Scarlet. A.C. Gaughen. 2012. Walker. 292 pages. [Source: Library]

I first read Scarlet last year. I really enjoyed it, but, not as much as I ended up enjoying the second book in the series, Lady Thief.

So. Scarlet is a retelling of Robin Hood. The narrator is "Will Scarlet" a young woman posing as one of Robin's men. All of the gang know her secret, though they didn't all learn at once. But most of the villagers don't. Scarlet is a thief with a past, a past that will catch up with her by the end of the novel. Through Scarlet's perspective, readers get to know Rob (Robin Hood), John Little, Much, and Tuck. Readers also get to know about the dangerous and cruel Guy Gisbourne. He's been hired to find Robin Hood and his gang and kill them...
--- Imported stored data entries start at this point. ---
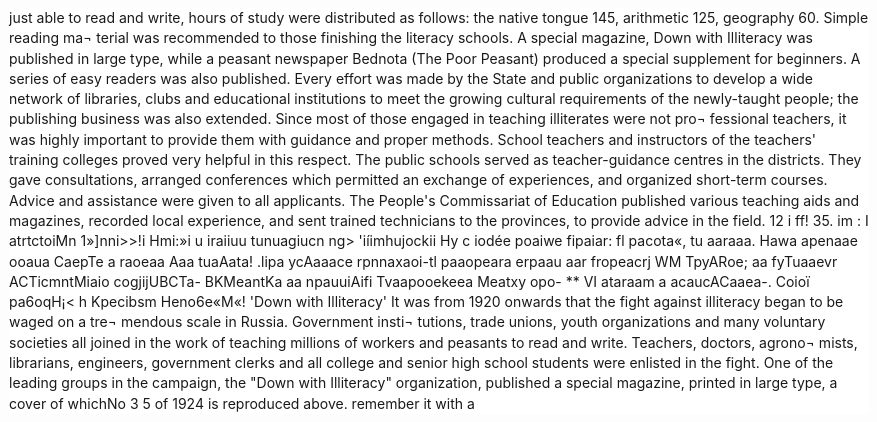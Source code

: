 just able to read and write, hours of
study were distributed as follows: the
native tongue 145, arithmetic 125,
geography 60. Simple reading ma¬
terial was recommended to those
finishing the literacy schools. A
special magazine, Down with Illiteracy
was published in large type, while a
peasant newspaper Bednota (The
Poor Peasant) produced a special
supplement for beginners. A series
of easy readers was also published.
Every effort was made by the State
and public organizations to develop a
wide network of libraries, clubs and
educational institutions to meet the
growing cultural requirements of the
newly-taught people; the publishing
business was also extended.
Since most of those engaged in
teaching illiterates were not pro¬
fessional teachers, it was highly
important to provide them with
guidance and proper methods. School teachers and
instructors of the teachers' training colleges proved very
helpful in this respect.
The public schools served as teacher-guidance centres
in the districts. They gave consultations, arranged
conferences which permitted an exchange of experiences,
and organized short-term courses. Advice and assistance
were given to all applicants.
The People's Commissariat of Education published
various teaching aids and magazines, recorded local
experience, and sent trained technicians to the provinces,
to provide advice in the field.
12
i ff! 35. im : I
atrtctoiMn 1»]nni>>!i Hmi:»i u iraiiuu tunuagiucn ng> 'iíimhujockii
Hy c iodée poaiwe fipaiar:
fl pacota«, tu aaraaa.
Hawa apenaae ooaua
CaepTe a raoeaa Aaa tuaAata!
.lipa ycAaaace rpnnaxaoi-tl paaopeara erpaau aar fropeacrj
WM TpyARoe; aa fyTuaaevr ACTicmntMiaio cogjijUBCTa-
BKMeantKa aa npauuiAifi Tvaapooekeea Meatxy opo-
** VI ataraam
a acaucACaaea-.
Coioï pa6oqH¡< h Kpecibsm Heno6e«M«!
'Down with Illiteracy'
It was from 1920 onwards that the fight
against illiteracy began to be waged on a tre¬
mendous scale in Russia. Government insti¬
tutions, trade unions, youth organizations and
many voluntary societies all joined in the work
of teaching millions of workers and peasants
to read and write. Teachers, doctors, agrono¬
mists, librarians, engineers, government clerks
and all college and senior high school students
were enlisted in the fight. One of the leading
groups in the campaign, the "Down with
Illiteracy" organization, published a special
magazine, printed in large type, a cover of
whichNo 3 5 of 1924 is reproduced above.
remember it with a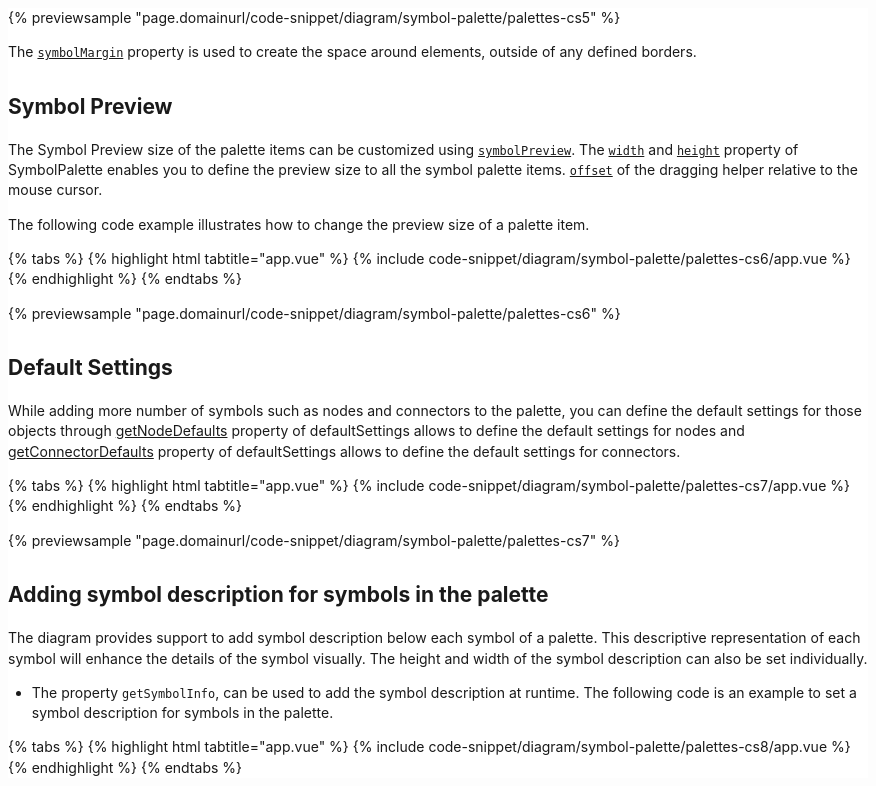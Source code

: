 {% previewsample "page.domainurl/code-snippet/diagram/symbol-palette/palettes-cs5" %}

The [`symbolMargin`](https://ej2.syncfusion.com/vue/documentation/api/diagram/symbolPaletteModel/#symbolmargin) property is used to create the space around elements, outside of any defined borders.

## Symbol Preview

The Symbol Preview size of the palette items can be customized using [`symbolPreview`](https://ej2.syncfusion.com/vue/documentation/api/diagram/symbolPreview).
The [`width`](https://ej2.syncfusion.com/vue/documentation/api/diagram/symbolPreview#width-number) and [`height`](https://ej2.syncfusion.com/vue/documentation/api/diagram/symbolPreview#height-number) property of SymbolPalette enables you to define the preview size to all the symbol palette items.
[`offset`](https://ej2.syncfusion.com/vue/documentation/api/diagram/symbolPreview#offset-PointModel) of the dragging helper relative to the mouse cursor.

The following code example illustrates how to change the preview size of a palette item.

{% tabs %}
{% highlight html tabtitle="app.vue" %}
{% include code-snippet/diagram/symbol-palette/palettes-cs6/app.vue %}
{% endhighlight %}
{% endtabs %}
        
{% previewsample "page.domainurl/code-snippet/diagram/symbol-palette/palettes-cs6" %}

## Default Settings

While adding more number of symbols such as nodes and connectors to the palette, you can define the default settings for those objects through [getNodeDefaults](https://ej2.syncfusion.com/vue/documentation/api/diagram/symbolPaletteModel/#getnodedefaults) property of defaultSettings allows to define the default settings for nodes and [getConnectorDefaults](https://ej2.syncfusion.com/vue/documentation/api/diagram/symbolPaletteModel/#getconnectordefaults) property of defaultSettings allows to define the default settings for connectors.

{% tabs %}
{% highlight html tabtitle="app.vue" %}
{% include code-snippet/diagram/symbol-palette/palettes-cs7/app.vue %}
{% endhighlight %}
{% endtabs %}
        
{% previewsample "page.domainurl/code-snippet/diagram/symbol-palette/palettes-cs7" %}

## Adding symbol description for symbols in the palette

The diagram provides support to add symbol description below each symbol of a palette. This descriptive representation of each symbol will enhance the details of the symbol visually. The height and width of the symbol description can also be set individually.
* The property `getSymbolInfo`, can be used to add the symbol description at runtime.
 The following code is an example to set a symbol description for symbols in the palette.

{% tabs %}
{% highlight html tabtitle="app.vue" %}
{% include code-snippet/diagram/symbol-palette/palettes-cs8/app.vue %}
{% endhighlight %}
{% endtabs %}
        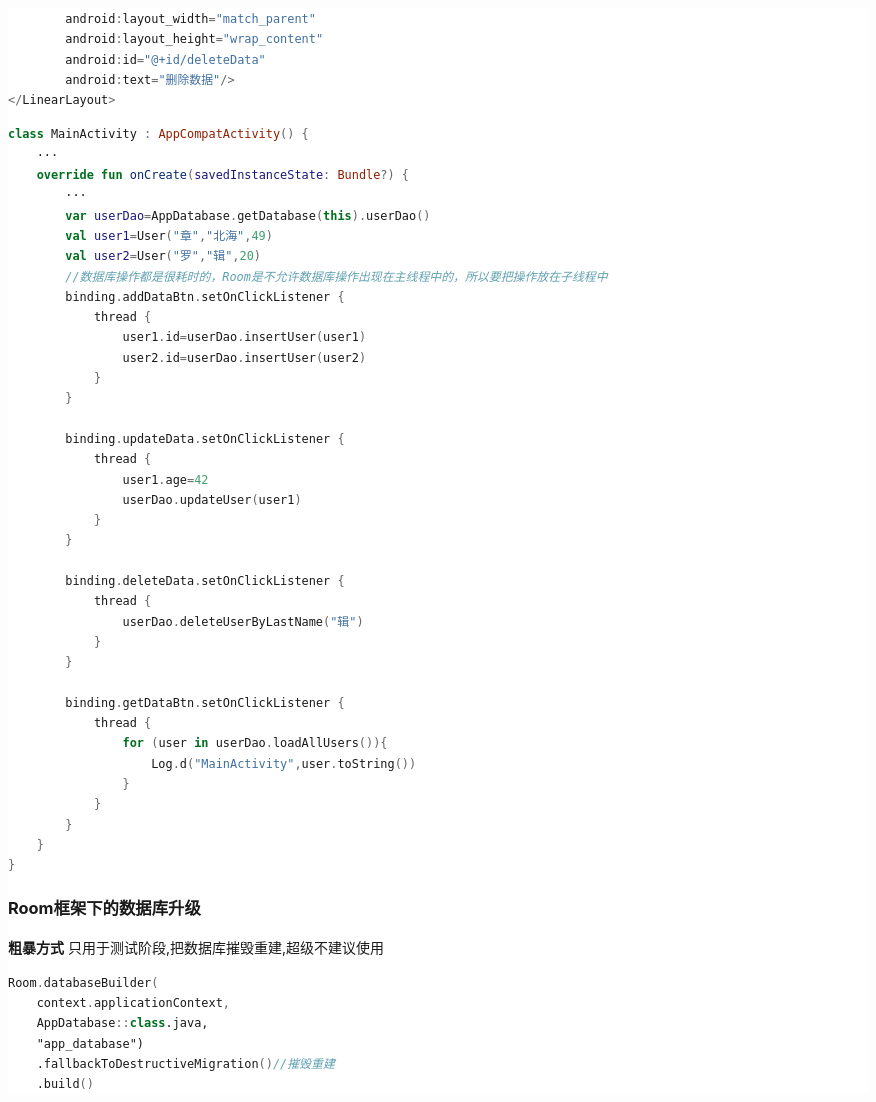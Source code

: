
 ```kotlin
        android:layout_width="match_parent"
        android:layout_height="wrap_content"
        android:id="@+id/deleteData"
        android:text="删除数据"/>
</LinearLayout>
```
```kotlin
class MainActivity : AppCompatActivity() {
    ···
    override fun onCreate(savedInstanceState: Bundle?) {
        ···
        var userDao=AppDatabase.getDatabase(this).userDao()
        val user1=User("章","北海",49)
        val user2=User("罗","辑",20)
        //数据库操作都是很耗时的，Room是不允许数据库操作出现在主线程中的，所以要把操作放在子线程中
        binding.addDataBtn.setOnClickListener {
            thread {
                user1.id=userDao.insertUser(user1)
                user2.id=userDao.insertUser(user2)
            }
        }

        binding.updateData.setOnClickListener {
            thread {
                user1.age=42
                userDao.updateUser(user1)
            }
        }

        binding.deleteData.setOnClickListener {
            thread {
                userDao.deleteUserByLastName("辑")
            }
        }

        binding.getDataBtn.setOnClickListener {
            thread {
                for (user in userDao.loadAllUsers()){
                    Log.d("MainActivity",user.toString())
                }
            }
        }
    }
}
```

### Room框架下的数据库升级
**粗暴方式**
只用于测试阶段,把数据库摧毁重建,超级不建议使用
```kotlin
Room.databaseBuilder(
    context.applicationContext,
    AppDatabase::class.java,
    "app_database")
    .fallbackToDestructiveMigration()//摧毁重建
    .build()
```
How did I feel about Scarlet the second time I read it? I enjoyed it so much more! I think one of the reasons I love rereading is because I can relax and enjoy how everything comes together. The first time I was focused on the potential of the premise, on the mystery--who was this Scarlet?--and on the action--will The Hood and his gang be able to save everyone?! The second time I was able to focus on the development of characters and relationships. I already had a connection with the characters, a LOVE for them, so that helped this reading experience tremendously.

I'll be rereading Lady Thief before I read the third in the series, Lion Heart, which releases in May.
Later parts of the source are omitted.